It goes without saying that The Running Man, the Schwarzenegger sci-fi action film adapted from not-Stephen-King’s novel, is a prescient piece of work, predicting both terrible reality television (here more violent and with more game show trappings) and The Hunger Games. Except generally prescience goes hand-in-hand with coherence, and there’s little of that on offer here.
It’s not just that the action is incoherently shot (though, man, is it ever), it’s that the attempted satire is utterly disjointed. This is a gloriously violent movie that rebukes the idea of violence-as-entertainment, and it parodies the criticism of women for their sexual behaviour while hooking up its single female character, Amber (María Conchita Alonso) with her almost-rapist (Schwarzenegger, natch). It’s a biting satire snapping in all the wrong places.

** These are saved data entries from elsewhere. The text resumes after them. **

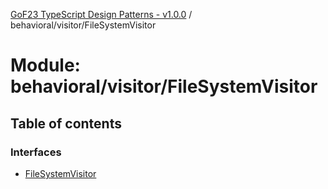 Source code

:[GoF23 TypeScript Design Patterns - v1.0.0](../README.md) / behavioral/visitor/FileSystemVisitor

# Module: behavioral/visitor/FileSystemVisitor

## Table of contents

### Interfaces

- [FileSystemVisitor](../interfaces/behavioral_visitor_FileSystemVisitor.FileSystemVisitor.md)
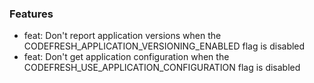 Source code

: ### Features
- feat: Don't report application versions when the CODEFRESH_APPLICATION_VERSIONING_ENABLED flag is disabled
- feat: Don't get application configuration when the CODEFRESH_USE_APPLICATION_CONFIGURATION flag is disabled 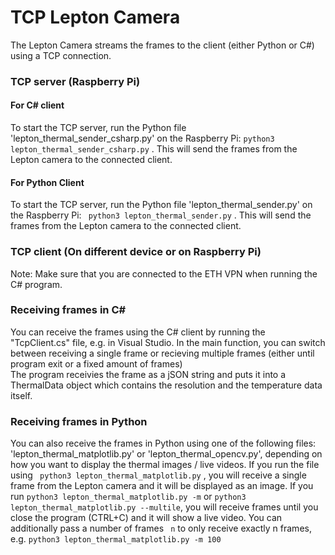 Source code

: # TCP Lepton Camera 
The Lepton Camera streams the frames to the client (either Python or C#) using a TCP connection.

### TCP server (Raspberry Pi)
#### For C# client
To start the TCP server, run the Python file 'lepton_thermal_sender_csharp.py' on the Raspberry Pi: `python3 lepton_thermal_sender_csharp.py` . This will send the frames from the Lepton camera to the connected client.

#### For Python Client
To start the TCP server, run the Python file 'lepton_thermal_sender.py' on the Raspberry Pi: ` python3 lepton_thermal_sender.py` . This will send the frames from the Lepton camera to the connected client.

### TCP client (On different device or on Raspberry Pi)
Note: Make sure that you are connected to the ETH VPN when running the C# program. 

### Receiving frames in C#
You can receive the frames using the C# client by running the "TcpClient.cs" file, e.g. in Visual Studio. In the main function, you can switch between receiving a single frame or recieving multiple frames (either until program exit or a fixed amount of frames)   
The program receivies the frame as a jSON string and puts it into a ThermalData object which contains the resolution and the temperature data itself. 

### Receiving frames in Python 
You can also receive the frames in Python using one of the following files: 'lepton_thermal_matplotlib.py' or 'lepton_thermal_opencv.py', depending on how you want to display the thermal images / live videos. 
If you run the file using ` python3 lepton_thermal_matplotlib.py` , you will receive a single frame from the Lepton camera and it will be displayed as an image. If you run `python3 lepton_thermal_matplotlib.py -m` or `python3 lepton_thermal_matplotlib.py --multile`, 
you will receive frames until you close the program (CTRL+C) and it will show a live video. You can additionally pass a number of frames ` n` to only receive exactly n frames, e.g. `python3 lepton_thermal_matplotlib.py -m 100`

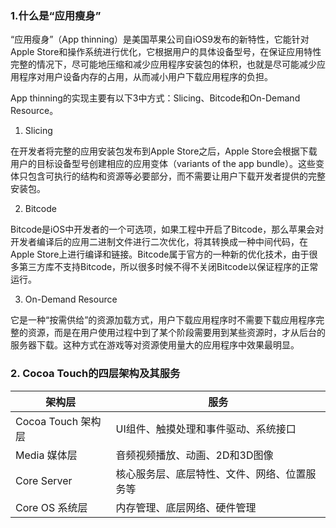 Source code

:### 1.什么是“应用瘦身”

“应用瘦身”（App thinning）是美国苹果公司自iOS9发布的新特性，它能针对Apple Store和操作系统进行优化，它根据用户的具体设备型号，在保证应用特性完整的情况下，尽可能地压缩和减少应用程序安装包的体积，也就是尽可能减少应用程序对用户设备内存的占用，从而减小用户下载应用程序的负担。

App thinning的实现主要有以下3中方式：Slicing、Bitcode和On-Demand Resource。

1. Slicing

在开发者将完整的应用安装包发布到Apple Store之后，Apple Store会根据下载用户的目标设备型号创建相应的应用变体（variants of the app bundle）。这些变体只包含可执行的结构和资源等必要部分，而不需要让用户下载开发者提供的完整安装包。

2. Bitcode

Bitcode是iOS中开发者的一个可选项，如果工程中开启了Bitcode，那么苹果会对开发者编译后的应用二进制文件进行二次优化，将其转换成一种中间代码，在Apple Store上进行编译和链接。Bitcode属于官方的一种新的优化技术，由于很多第三方库不支持Bitcode，所以很多时候不得不关闭Bitcode以保证程序的正常运行。

3. On-Demand Resource

它是一种“按需供给”的资源加载方式，用户下载应用程序时不需要下载应用程序完整的资源，而是在用户使用过程中到了某个阶段需要用到某些资源时，才从后台的服务器下载。这种方式在游戏等对资源使用量大的应用程序中效果最明显。

### 2. Cocoa Touch的四层架构及其服务

| 架构层 | 服务 |
|  ----  | ----  |
| Cocoa Touch 架构层 | UI组件、触摸处理和事件驱动、系统接口 |
| Media 媒体层 | 音频视频播放、动画、2D和3D图像 |
| Core Server | 核心服务层、底层特性、文件、网络、位置服务等 |
| Core OS 系统层 | 内存管理、底层网络、硬件管理 |


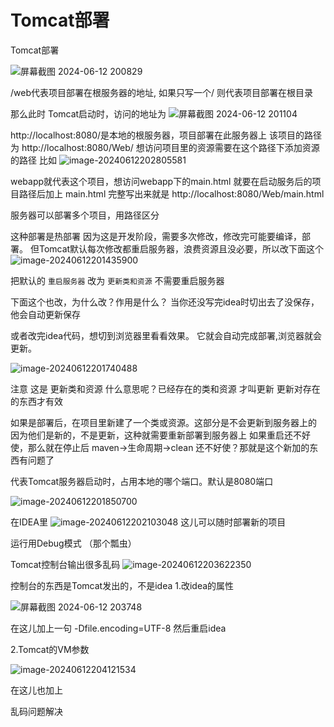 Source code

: # Tomcat部署

Tomcat部署

![屏幕截图 2024-06-12 200829](E:/%E5%9B%BE%E7%89%87/Webimg/Tomcat/%E5%B1%8F%E5%B9%95%E6%88%AA%E5%9B%BE%202024-06-12%20200829.png)

 /web代表项目部署在根服务器的地址, 如果只写一个/ 则代表项目部署在根目录

那么此时 Tomcat启动时，访问的地址为
![屏幕截图 2024-06-12 201104](E:/%E5%9B%BE%E7%89%87/Webimg/Tomcat/%E5%B1%8F%E5%B9%95%E6%88%AA%E5%9B%BE%202024-06-12%20201104.png)

http://localhost:8080/是本地的根服务器，项目部署在此服务器上
该项目的路径为 http://localhost:8080/Web/
想访问项目里的资源需要在这个路径下添加资源的路径
比如
![image-20240612202805581](C:/Users/13480/AppData/Roaming/Typora/typora-user-images/image-20240612202805581.png)

webapp就代表这个项目，想访问webapp下的main.html
就要在启动服务后的项目路径后加上 main.html
完整写出来就是
http://localhost:8080/Web/main.html



服务器可以部署多个项目，用路径区分

这种部署是热部署
因为这是开发阶段，需要多次修改，修改完可能要编译，部署。
但Tomcat默认每次修改都重启服务器，浪费资源且没必要，所以改下面这个
![image-20240612201435900](C:/Users/13480/AppData/Roaming/Typora/typora-user-images/image-20240612201435900.png)

把默认的 `重启服务器` 改为 `更新类和资源` 不需要重启服务器

下面这个也改，为什么改？作用是什么？
当你还没写完idea时切出去了没保存，他会自动更新保存 

或者改完idea代码，想切到浏览器里看看效果。
它就会自动完成部署,浏览器就会更新。

![image-20240612201740488](C:/Users/13480/AppData/Roaming/Typora/typora-user-images/image-20240612201740488.png)

注意 这是 更新类和资源
什么意思呢？已经存在的类和资源 才叫更新
更新对存在的东西才有效

如果是部署后，在项目里新建了一个类或资源。这部分是不会更新到服务器上的
因为他们是新的，不是更新，这种就需要重新部署到服务器上
如果重启还不好使，那么就在停止后  maven->生命周期->clean
还不好使？那就是这个新加的东西有问题了





代表Tomcat服务器启动时，占用本地的哪个端口。默认是8080端口

![image-20240612201850700](C:/Users/13480/AppData/Roaming/Typora/typora-user-images/image-20240612201850700.png)

在IDEA里
![image-20240612202103048](C:/Users/13480/AppData/Roaming/Typora/typora-user-images/image-20240612202103048.png)
这儿可以随时部署新的项目



运行用Debug模式 （那个瓢虫）



Tomcat控制台输出很多乱码
![image-20240612203622350](C:/Users/13480/AppData/Roaming/Typora/typora-user-images/image-20240612203622350.png)

控制台的东西是Tomcat发出的，不是idea
1.改idea的属性

![屏幕截图 2024-06-12 203748](E:/%E5%9B%BE%E7%89%87/Webimg/Tomcat/%E5%B1%8F%E5%B9%95%E6%88%AA%E5%9B%BE%202024-06-12%20203748.png)

在这儿加上一句
-Dfile.encoding=UTF-8
然后重启idea

2.Tomcat的VM参数

![image-20240612204121534](C:/Users/13480/AppData/Roaming/Typora/typora-user-images/image-20240612204121534.png)

在这儿也加上

乱码问题解决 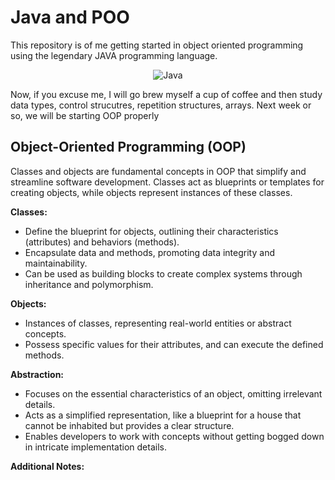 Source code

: ﻿# Java and POO

This repository is of me getting started in object oriented programming using the legendary JAVA programming language.


<div align="center">

![Java](https://github.com/Vinicius-O-Ferraz/Java-and-POO/assets/146992032/a14d2b40-4c58-4436-a4a1-57973313ca47)

</div>

Now, if you excuse me, I will go brew myself a cup of coffee and then study data types, control strucutres, repetition structures, arrays. 
Next week or so, we will be starting OOP properly

## Object-Oriented Programming (OOP)

Classes and objects are fundamental concepts in OOP that simplify and streamline software development. Classes act as blueprints or templates for creating objects, while objects represent instances of these classes.

**Classes:**

* Define the blueprint for objects, outlining their characteristics (attributes) and behaviors (methods).
* Encapsulate data and methods, promoting data integrity and maintainability.
* Can be used as building blocks to create complex systems through inheritance and polymorphism.

**Objects:**

* Instances of classes, representing real-world entities or abstract concepts.
* Possess specific values for their attributes, and can execute the defined methods.

**Abstraction:**

* Focuses on the essential characteristics of an object, omitting irrelevant details.
* Acts as a simplified representation, like a blueprint for a house that cannot be inhabited but provides a clear structure.
* Enables developers to work with concepts without getting bogged down in intricate implementation details.

**Additional Notes:**
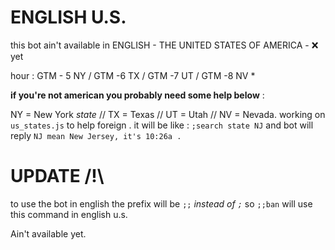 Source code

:# ENGLISH U.S.

this bot ain't available in ENGLISH - THE UNITED STATES OF AMERICA - ❌ yet

hour : GTM - 5 NY / GTM -6 TX  / GTM -7 UT / GTM -8 NV *

__if you're not american you probably need some help below__ :

NY = New York *state* // TX = Texas // UT = Utah // NV = Nevada. 
working on `us_states.js` to help foreign . it will be like : `;search state NJ` and bot will reply `NJ mean New Jersey, it's 10:26a .`

# UPDATE /!\

to use the bot in english the prefix will be `;;` *instead of `;`* so `;;ban` will use this command in english u.s.

Ain't available yet.
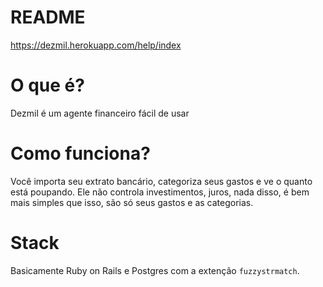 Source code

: # README

https://dezmil.herokuapp.com/help/index

# O que é?

Dezmil é um agente financeiro fácil de usar

# Como funciona?

Você importa seu extrato bancário, categoriza seus
gastos e ve o quanto está poupando. Ele não controla
investimentos, juros, nada disso, é bem mais simples
que isso, são só seus gastos e as categorias.


# Stack

Basicamente Ruby on Rails e Postgres com a extenção `fuzzystrmatch`.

This doesn’t make The Running Man a bad movie, mind. It might not have much to say in the end, but there’s an inarticulate rage here that’s refreshing from films of this era. Its neon-noir, fake-futuristic aesthetic is an exemplar of the best kind of eighties cheese, and Schwarzenegger is as charismatic as ever in full bad-one-liners mode (eg responding with “Guess again,” to an exclamation of “Jesus Christ!”). Perhaps coherency is overrated.